■ What to do:
Set down the records exactly, and omit any image found in them.

Segment Start: Provided data

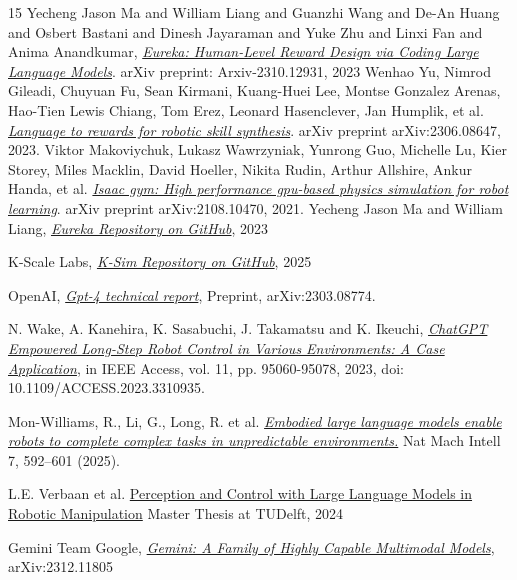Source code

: \documentclass[10pt,twocolumn]{article}
\begin{document}
\begin{thebibliography}{15}
Yecheng Jason Ma and William Liang and Guanzhi Wang and De-An Huang and Osbert Bastani and Dinesh Jayaraman and Yuke Zhu and Linxi Fan and Anima Anandkumar, \href{https://arxiv.org/abs/2310.12931}{\emph{Eureka: Human-Level Reward Design via Coding Large Language Models}}. arXiv preprint: Arxiv-2310.12931, 2023
Wenhao Yu, Nimrod Gileadi, Chuyuan Fu, Sean Kirmani, Kuang-Huei Lee, Montse Gonzalez Arenas, Hao-Tien Lewis Chiang, Tom Erez, Leonard Hasenclever, Jan Humplik, et al. \href{https://arxiv.org/abs/2306.08647}{\emph{Language to rewards for robotic skill synthesis}}. arXiv preprint arXiv:2306.08647, 2023.
Viktor Makoviychuk, Lukasz Wawrzyniak, Yunrong Guo, Michelle Lu, Kier Storey, Miles Macklin,
David Hoeller, Nikita Rudin, Arthur Allshire, Ankur Handa, et al. \href{https://arxiv.org/pdf/2108.10470}{\emph{Isaac gym: High performance
gpu-based physics simulation for robot learning}}. arXiv preprint arXiv:2108.10470, 2021.
Yecheng Jason Ma and William Liang, \href{https://github.com/eureka-research/Eureka}{\emph{Eureka Repository on GitHub}}, 2023

K-Scale Labs, \href{https://github.com/kscalelabs/ksim}{\emph{K-Sim Repository on GitHub}}, 2025

OpenAI,
\href{https://arxiv.org/abs/2303.08774}{\emph{Gpt-4 technical report}},
Preprint,
arXiv:2303.08774.

N. Wake, A. Kanehira, K. Sasabuchi, J. Takamatsu and K. Ikeuchi,
\href{https://ieeexplore.ieee.org/document/10235949}{\emph{ChatGPT Empowered Long-Step Robot Control in Various Environments: A Case Application}},
in IEEE Access, vol. 11, pp. 95060-95078, 2023,
doi: 10.1109/ACCESS.2023.3310935.

Mon-Williams, R., Li, G., Long, R. et al.
\href{https://doi.org/10.1038/s42256-025-01005-x}{\emph{Embodied large language models enable robots to complete complex tasks in unpredictable environments.}}
Nat Mach Intell 7, 592–601 (2025).

L.E. Verbaan et al.
\href{https://repository.tudelft.nl/record/uuid:2944a8e1-0a54-492b-af63-193a7ac11db8#title}{Perception and Control with Large Language Models in Robotic Manipulation}
Master Thesis at TUDelft, 2024

Gemini Team Google,
\href{https://arxiv.org/abs/2312.11805}{\emph{Gemini: A Family of Highly Capable Multimodal Models}},
arXiv:2312.11805


\end{thebibliography}
\end{document}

Segment End: Provided data

■ Expected answer:
Source code

: \documentclass[10pt,twocolumn]{article}
\begin{document}
\begin{thebibliography}{15}
Yecheng Jason Ma and William Liang and Guanzhi Wang and De-An Huang and Osbert Bastani and Dinesh Jayaraman and Yuke Zhu and Linxi Fan and Anima Anandkumar, \href{https://arxiv.org/abs/2310.12931}{\emph{Eureka: Human-Level Reward Design via Coding Large Language Models}}. arXiv preprint: Arxiv-2310.12931, 2023
Wenhao Yu, Nimrod Gileadi, Chuyuan Fu, Sean Kirmani, Kuang-Huei Lee, Montse Gonzalez Arenas, Hao-Tien Lewis Chiang, Tom Erez, Leonard Hasenclever, Jan Humplik, et al. \href{https://arxiv.org/abs/2306.08647}{\emph{Language to rewards for robotic skill synthesis}}. arXiv preprint arXiv:2306.08647, 2023.
Viktor Makoviychuk, Lukasz Wawrzyniak, Yunrong Guo, Michelle Lu, Kier Storey, Miles Macklin,
David Hoeller, Nikita Rudin, Arthur Allshire, Ankur Handa, et al. \href{https://arxiv.org/pdf/2108.10470}{\emph{Isaac gym: High performance
gpu-based physics simulation for robot learning}}. arXiv preprint arXiv:2108.10470, 2021.
Yecheng Jason Ma and William Liang, \href{https://github.com/eureka-research/Eureka}{\emph{Eureka Repository on GitHub}}, 2023

K-Scale Labs, \href{https://github.com/kscalelabs/ksim}{\emph{K-Sim Repository on GitHub}}, 2025

OpenAI,
\href{https://arxiv.org/abs/2303.08774}{\emph{Gpt-4 technical report}},
Preprint,
arXiv:2303.08774.

N. Wake, A. Kanehira, K. Sasabuchi, J. Takamatsu and K. Ikeuchi,
\href{https://ieeexplore.ieee.org/document/10235949}{\emph{ChatGPT Empowered Long-Step Robot Control in Various Environments: A Case Application}},
in IEEE Access, vol. 11, pp. 95060-95078, 2023,
doi: 10.1109/ACCESS.2023.3310935.

Mon-Williams, R., Li, G., Long, R. et al.
\href{https://doi.org/10.1038/s42256-025-01005-x}{\emph{Embodied large language models enable robots to complete complex tasks in unpredictable environments.}}
Nat Mach Intell 7, 592–601 (2025).

L.E. Verbaan et al.
\href{https://repository.tudelft.nl/record/uuid:2944a8e1-0a54-492b-af63-193a7ac11db8#title}{Perception and Control with Large Language Models in Robotic Manipulation}
Master Thesis at TUDelft, 2024

Gemini Team Google,
\href{https://arxiv.org/abs/2312.11805}{\emph{Gemini: A Family of Highly Capable Multimodal Models}},
arXiv:2312.11805


\end{thebibliography}
\end{document}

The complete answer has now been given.